Based on integrated food security, nutrition and mortality surveys conducted in June and July 2022 and subsequent IPC analysis, agropastoral populations in Baidoa and Burhakaba districts and displaced populations in Baidoa town of Bay Region in Somalia are projected to face Famine (IPC Phase 5) between October and December 2022 in the absence of significant humanitarian assistance reaching people most in need. This Famine projection was made by a multi-disciplinary team of technical experts working as part of the Somalia IPC Technical Working Group (IPC TWG). The analysis and evidence for the Famine projection were subsequently reviewed and technically vetted by the Famine Review Committee (FRC) – a panel of independent international food security and nutrition experts.
The humanitarian situation in Bay region and other parts of Somalia has been deteriorating in recent months as the level of humanitarian assistance fails to keep pace with rising levels of need, and as the coping capacity of the most vulnerable is exhausted due to the combined impact of four consecutive seasons of poor rainfall, sharp increases in food prices, and conflict.

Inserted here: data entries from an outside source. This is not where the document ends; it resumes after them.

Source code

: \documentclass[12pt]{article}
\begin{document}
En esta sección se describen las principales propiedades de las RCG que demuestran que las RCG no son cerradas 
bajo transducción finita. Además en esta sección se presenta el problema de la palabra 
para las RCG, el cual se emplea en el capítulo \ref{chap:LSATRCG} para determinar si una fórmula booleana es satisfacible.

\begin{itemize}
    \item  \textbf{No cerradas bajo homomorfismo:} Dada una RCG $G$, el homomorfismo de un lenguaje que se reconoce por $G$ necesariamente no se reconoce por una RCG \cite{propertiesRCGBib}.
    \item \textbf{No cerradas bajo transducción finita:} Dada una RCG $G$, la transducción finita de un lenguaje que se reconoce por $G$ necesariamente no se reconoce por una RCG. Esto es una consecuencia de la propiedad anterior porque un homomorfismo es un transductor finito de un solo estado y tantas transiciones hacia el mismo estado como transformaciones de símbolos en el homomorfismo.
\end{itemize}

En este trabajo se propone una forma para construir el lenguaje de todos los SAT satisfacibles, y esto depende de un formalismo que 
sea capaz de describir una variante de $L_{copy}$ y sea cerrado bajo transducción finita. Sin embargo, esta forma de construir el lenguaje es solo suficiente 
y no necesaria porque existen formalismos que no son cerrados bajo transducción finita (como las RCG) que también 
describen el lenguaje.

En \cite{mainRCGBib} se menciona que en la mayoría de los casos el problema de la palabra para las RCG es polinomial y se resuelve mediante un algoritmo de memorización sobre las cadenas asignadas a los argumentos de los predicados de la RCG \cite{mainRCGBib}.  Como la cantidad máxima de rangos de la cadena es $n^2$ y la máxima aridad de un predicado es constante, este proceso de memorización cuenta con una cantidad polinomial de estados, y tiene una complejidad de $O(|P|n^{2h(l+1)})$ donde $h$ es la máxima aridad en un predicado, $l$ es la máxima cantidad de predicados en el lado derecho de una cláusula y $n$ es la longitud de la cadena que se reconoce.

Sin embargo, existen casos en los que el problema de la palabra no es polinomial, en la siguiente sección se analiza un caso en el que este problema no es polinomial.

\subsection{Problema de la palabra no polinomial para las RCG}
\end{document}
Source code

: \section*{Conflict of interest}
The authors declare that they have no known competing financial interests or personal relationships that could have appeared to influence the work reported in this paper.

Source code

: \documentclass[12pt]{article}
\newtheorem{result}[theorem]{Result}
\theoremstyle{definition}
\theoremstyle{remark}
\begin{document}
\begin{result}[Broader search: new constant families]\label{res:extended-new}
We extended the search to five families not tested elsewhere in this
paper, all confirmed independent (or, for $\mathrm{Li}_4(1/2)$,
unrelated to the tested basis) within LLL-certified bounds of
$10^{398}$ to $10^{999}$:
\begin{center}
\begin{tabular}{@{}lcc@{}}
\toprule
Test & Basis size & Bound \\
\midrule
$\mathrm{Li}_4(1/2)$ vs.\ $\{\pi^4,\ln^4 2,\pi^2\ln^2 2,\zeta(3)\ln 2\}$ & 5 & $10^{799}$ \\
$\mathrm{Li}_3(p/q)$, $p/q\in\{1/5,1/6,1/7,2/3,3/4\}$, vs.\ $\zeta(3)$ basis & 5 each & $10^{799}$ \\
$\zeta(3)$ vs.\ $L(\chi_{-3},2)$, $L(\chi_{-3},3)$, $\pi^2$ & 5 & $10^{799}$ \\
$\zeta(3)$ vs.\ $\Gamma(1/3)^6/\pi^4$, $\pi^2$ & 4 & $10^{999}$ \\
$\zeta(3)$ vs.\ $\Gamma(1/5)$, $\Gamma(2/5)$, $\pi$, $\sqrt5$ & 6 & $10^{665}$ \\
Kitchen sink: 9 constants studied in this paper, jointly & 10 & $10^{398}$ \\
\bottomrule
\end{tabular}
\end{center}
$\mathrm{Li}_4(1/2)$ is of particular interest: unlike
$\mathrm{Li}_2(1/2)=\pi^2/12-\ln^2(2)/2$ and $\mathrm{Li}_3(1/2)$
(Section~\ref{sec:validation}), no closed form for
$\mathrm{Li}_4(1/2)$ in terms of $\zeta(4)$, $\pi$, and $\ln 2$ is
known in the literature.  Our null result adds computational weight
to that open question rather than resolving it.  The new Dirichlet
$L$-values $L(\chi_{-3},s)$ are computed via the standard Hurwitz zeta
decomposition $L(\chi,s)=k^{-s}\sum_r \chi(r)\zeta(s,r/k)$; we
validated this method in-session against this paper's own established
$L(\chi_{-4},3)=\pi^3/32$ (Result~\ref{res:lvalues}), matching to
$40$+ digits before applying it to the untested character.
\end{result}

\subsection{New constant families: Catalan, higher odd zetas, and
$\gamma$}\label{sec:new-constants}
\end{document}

The results of the integrated surveys conducted in June and July 2022 in Baidoa and Burhakaba districts and among displaced populations in Baidoa town indicate levels of acute malnutrition and mortality that are indicative of Emergency (IPC Phase 4).
The full report on Somalia's food security and nutrition situation will be published in the coming days.
According to the IPC, famine is an acute episode of extreme lack of food characterised by starvation, widespread deaths, destitution and extremely critical levels of acute malnutrition. Famines are extreme forms of human suffering and should be avoided at all costs.
Without large-scale, immediate and appropriate life-saving assistance, famine will mostly likely materialise with mass starvation and the widespread death of adults and children. The following actions are recommended:
For donors
- Recognise the extreme urgency of the situation and plan, coordinate, and allocate necessary humanitarian resources to prevent a famine in the coming months. The early warning signs are clear, and all key stakeholders have a strong consensus that current levels of committed humanitarian support are inadequate to stave off further increases in massive human suffering and mortality.
For the humanitarian community
- Urgent assistance to prevent widespread deaths and starvation: Stop and reverse the inexorable deterioration into famine in the coming months, by mobilising and providing urgently needed and coordinated assistance in the form of critical life-saving food and cash assistance, combined with an immediate scale-up of the response in the nutrition, WASH and Health sector.
- Livelihood assistance to boost waning resilience: Considering communities' significantly diminished resilience, the high vulnerability to shocks and the protected nature of food insecurity and malnutrition, close collaboration between humanitarian and development programmes are needed to tackle the underlying causes of food insecurity and malnutrition and enhance resilience.
For the conflicting parties
- The parties to the conflict in Somalia must allow and facilitate rapid and unimpeded passage of humanitarian relief for civilians, especially those most in need, which is impartial in character and conducted without any adverse distinction, subject to their right of control.